- Data to use:
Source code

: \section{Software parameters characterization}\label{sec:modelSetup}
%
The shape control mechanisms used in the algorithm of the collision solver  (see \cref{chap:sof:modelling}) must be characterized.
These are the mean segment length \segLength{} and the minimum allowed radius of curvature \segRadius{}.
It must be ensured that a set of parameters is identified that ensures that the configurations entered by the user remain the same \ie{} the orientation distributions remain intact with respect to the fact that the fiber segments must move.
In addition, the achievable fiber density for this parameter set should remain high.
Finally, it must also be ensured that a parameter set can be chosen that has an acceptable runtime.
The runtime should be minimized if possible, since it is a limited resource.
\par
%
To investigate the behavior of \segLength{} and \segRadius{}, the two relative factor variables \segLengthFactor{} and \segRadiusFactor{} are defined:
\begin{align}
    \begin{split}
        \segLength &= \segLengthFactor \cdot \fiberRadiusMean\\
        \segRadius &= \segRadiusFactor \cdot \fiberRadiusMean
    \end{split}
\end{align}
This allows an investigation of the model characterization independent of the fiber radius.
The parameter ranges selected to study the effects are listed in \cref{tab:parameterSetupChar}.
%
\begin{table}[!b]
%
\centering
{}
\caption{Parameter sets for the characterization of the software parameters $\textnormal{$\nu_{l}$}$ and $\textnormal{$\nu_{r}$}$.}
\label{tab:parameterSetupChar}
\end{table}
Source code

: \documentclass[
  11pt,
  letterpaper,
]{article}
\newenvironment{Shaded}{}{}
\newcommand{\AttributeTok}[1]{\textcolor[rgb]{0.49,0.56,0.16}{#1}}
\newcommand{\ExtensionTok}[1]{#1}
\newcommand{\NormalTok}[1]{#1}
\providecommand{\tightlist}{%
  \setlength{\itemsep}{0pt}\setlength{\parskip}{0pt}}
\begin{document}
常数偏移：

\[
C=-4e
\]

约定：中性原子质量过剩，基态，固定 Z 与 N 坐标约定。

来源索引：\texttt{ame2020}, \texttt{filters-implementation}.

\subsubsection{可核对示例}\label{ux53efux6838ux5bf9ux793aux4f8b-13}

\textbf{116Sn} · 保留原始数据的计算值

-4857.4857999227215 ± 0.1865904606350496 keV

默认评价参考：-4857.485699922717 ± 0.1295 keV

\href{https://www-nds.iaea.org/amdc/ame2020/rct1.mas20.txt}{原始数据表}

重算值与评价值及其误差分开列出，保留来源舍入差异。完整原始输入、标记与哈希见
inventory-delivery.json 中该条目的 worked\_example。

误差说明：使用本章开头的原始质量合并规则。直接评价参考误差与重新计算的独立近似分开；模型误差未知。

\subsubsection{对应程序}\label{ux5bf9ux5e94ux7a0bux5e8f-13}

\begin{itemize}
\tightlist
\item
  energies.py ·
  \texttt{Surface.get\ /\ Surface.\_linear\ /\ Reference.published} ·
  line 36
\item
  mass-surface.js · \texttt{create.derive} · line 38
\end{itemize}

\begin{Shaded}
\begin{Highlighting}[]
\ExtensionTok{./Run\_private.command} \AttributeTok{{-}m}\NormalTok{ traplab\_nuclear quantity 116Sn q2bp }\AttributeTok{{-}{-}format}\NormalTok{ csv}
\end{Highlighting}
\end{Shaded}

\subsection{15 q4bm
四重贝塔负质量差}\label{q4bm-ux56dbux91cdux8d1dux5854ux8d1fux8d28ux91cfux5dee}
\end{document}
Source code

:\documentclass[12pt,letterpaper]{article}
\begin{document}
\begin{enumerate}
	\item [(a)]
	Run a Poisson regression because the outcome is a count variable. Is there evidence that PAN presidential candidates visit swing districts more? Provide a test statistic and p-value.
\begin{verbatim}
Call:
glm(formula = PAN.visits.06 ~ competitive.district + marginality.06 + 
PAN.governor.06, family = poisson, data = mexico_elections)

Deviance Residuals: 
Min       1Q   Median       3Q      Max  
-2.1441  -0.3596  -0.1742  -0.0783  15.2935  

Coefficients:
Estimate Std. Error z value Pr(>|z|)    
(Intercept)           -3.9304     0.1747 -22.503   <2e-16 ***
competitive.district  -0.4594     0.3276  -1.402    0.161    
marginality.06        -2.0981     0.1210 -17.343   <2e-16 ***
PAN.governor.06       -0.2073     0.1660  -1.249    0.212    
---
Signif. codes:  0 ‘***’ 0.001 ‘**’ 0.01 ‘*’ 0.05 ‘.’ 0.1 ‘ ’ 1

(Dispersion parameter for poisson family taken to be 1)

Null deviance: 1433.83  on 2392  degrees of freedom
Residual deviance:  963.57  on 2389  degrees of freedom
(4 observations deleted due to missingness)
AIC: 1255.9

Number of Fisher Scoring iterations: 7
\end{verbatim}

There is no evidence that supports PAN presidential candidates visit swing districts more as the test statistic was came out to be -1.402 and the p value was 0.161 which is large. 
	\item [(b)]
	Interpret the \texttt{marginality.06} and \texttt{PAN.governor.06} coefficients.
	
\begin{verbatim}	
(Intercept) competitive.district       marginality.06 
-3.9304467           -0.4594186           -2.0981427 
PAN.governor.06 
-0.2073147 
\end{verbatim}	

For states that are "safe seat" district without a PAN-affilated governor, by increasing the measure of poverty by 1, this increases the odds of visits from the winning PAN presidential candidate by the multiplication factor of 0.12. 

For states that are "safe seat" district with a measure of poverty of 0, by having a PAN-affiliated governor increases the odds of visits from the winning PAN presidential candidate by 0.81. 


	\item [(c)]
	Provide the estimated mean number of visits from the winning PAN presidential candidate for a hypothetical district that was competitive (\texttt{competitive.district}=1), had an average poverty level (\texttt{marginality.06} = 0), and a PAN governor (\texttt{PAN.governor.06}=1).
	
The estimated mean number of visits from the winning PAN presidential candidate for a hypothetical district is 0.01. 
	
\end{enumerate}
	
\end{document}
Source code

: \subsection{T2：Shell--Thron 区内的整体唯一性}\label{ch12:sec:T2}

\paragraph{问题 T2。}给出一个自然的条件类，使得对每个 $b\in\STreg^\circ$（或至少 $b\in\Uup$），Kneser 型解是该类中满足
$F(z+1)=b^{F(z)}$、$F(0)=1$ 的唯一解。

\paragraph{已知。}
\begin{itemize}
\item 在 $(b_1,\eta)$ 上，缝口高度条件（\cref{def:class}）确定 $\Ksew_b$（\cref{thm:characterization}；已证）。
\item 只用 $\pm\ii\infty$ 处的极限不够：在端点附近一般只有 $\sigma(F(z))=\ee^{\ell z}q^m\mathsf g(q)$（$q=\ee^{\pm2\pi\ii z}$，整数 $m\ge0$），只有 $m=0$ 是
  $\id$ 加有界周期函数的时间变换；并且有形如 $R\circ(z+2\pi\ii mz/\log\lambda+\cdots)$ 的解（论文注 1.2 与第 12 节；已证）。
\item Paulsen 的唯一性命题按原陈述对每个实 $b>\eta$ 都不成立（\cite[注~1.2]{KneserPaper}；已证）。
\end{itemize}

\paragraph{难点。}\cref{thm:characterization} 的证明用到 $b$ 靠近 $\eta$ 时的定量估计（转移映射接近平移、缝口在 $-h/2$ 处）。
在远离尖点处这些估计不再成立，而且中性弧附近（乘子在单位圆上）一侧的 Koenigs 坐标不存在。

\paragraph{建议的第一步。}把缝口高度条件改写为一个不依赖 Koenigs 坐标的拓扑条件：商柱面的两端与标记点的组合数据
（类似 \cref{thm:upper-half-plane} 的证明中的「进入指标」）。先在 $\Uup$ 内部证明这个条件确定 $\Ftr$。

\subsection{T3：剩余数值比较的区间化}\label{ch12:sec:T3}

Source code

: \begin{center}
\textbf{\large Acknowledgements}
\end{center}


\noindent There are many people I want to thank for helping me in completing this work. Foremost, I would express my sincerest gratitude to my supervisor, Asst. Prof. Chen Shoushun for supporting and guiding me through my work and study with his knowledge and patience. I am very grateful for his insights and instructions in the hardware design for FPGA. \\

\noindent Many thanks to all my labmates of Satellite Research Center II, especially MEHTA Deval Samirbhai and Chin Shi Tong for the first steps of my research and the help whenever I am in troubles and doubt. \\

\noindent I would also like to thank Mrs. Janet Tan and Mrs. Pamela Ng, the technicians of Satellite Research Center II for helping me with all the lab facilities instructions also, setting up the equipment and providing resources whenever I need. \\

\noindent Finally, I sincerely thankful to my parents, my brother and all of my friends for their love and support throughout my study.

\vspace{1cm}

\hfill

- Try it:
Identify the lines of the entries containing the string "should". Copy each such line.

- Output of the exercise:
In addition, the achievable fiber density for this parameter set should remain high.
The runtime should be minimized if possible, since it is a limited resource.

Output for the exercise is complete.